Let's take a look at the output of the script:
Наибольший PID - 10522
Запущен новый процесс с PID 10524
Запущен новый процесс с PID 10525
Запущен новый процесс с PID 10526
Запущен новый процесс с PID 10527
We can notice that there is a gap of 1 PID between checking the highest PID and printing the new PIDs, since the command itself seq itself starts another additional process. Therefore, External processes affect such tests because the processes themselves create new PIDs.
Can PIDs run out?
In the previous section we discussed the maximum PID value in the system, so what happens when we reach this limit?
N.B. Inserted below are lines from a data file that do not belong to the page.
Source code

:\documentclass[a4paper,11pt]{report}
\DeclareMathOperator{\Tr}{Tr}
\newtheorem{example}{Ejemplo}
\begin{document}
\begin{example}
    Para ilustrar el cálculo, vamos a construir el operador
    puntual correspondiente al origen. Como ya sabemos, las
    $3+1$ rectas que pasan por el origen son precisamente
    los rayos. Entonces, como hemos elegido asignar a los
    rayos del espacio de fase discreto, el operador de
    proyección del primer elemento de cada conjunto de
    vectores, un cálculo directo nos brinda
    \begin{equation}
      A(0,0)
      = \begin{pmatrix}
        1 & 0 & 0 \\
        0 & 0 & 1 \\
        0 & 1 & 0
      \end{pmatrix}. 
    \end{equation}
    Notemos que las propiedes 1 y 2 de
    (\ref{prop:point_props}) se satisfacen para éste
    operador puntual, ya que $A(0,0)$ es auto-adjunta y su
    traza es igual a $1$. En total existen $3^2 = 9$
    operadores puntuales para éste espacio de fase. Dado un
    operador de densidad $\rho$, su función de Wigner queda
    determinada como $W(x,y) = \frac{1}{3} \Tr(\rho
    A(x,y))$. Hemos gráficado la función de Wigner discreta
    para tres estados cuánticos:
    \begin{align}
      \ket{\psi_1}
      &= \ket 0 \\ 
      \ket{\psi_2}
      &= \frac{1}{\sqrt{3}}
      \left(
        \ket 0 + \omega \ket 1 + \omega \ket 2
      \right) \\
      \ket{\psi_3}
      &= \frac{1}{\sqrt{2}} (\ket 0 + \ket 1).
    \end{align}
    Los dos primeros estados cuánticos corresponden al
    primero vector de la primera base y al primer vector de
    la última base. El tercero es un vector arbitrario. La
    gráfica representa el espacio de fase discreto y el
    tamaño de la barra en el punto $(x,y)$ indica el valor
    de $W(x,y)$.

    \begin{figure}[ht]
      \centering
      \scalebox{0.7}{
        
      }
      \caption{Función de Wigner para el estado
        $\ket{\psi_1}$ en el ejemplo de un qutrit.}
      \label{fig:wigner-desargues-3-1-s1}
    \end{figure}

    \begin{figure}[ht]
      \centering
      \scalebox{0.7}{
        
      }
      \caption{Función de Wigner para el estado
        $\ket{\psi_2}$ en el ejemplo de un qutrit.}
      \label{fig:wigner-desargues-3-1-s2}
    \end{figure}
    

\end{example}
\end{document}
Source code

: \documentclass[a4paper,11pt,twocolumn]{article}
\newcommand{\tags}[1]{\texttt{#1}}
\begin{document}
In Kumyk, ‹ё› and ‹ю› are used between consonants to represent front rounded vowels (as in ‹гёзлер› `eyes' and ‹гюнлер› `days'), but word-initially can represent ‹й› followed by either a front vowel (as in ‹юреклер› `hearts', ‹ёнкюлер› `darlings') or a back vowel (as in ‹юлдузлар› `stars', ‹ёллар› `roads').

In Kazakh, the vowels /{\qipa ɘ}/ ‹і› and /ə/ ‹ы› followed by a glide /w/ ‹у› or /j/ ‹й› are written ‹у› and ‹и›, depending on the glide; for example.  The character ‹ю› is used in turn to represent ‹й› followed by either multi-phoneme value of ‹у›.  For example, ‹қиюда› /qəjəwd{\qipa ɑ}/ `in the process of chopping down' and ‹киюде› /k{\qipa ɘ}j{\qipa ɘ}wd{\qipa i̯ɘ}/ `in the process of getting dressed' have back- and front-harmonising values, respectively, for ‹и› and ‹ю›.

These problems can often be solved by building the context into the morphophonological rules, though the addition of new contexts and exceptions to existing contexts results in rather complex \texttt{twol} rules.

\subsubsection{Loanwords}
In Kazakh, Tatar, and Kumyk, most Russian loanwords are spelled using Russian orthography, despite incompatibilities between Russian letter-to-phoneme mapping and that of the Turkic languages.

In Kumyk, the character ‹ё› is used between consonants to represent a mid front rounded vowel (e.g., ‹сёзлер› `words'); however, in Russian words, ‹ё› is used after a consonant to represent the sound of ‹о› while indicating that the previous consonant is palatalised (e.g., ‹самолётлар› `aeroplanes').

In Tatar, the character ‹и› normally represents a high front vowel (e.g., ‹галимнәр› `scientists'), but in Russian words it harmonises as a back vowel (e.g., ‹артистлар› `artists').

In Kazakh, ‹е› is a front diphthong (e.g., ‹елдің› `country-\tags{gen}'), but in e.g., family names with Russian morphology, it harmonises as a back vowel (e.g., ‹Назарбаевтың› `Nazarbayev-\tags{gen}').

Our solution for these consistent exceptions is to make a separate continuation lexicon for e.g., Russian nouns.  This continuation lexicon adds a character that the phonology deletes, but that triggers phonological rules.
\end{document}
If we reach the maximum PID value, then the search for the next PID starts again from the minimum value and continues until a free one is found. A PID belonging to a process that has already terminated.
It should be noted that the process is considered “completed” only if its completion status has been received by its parent. Thus, the malware can exhaust the available PIDs in the system.
Conclusion
In this article, we learned about process IDs in Linux – how they are generated, how high they can go, and what happens when the limit is reached.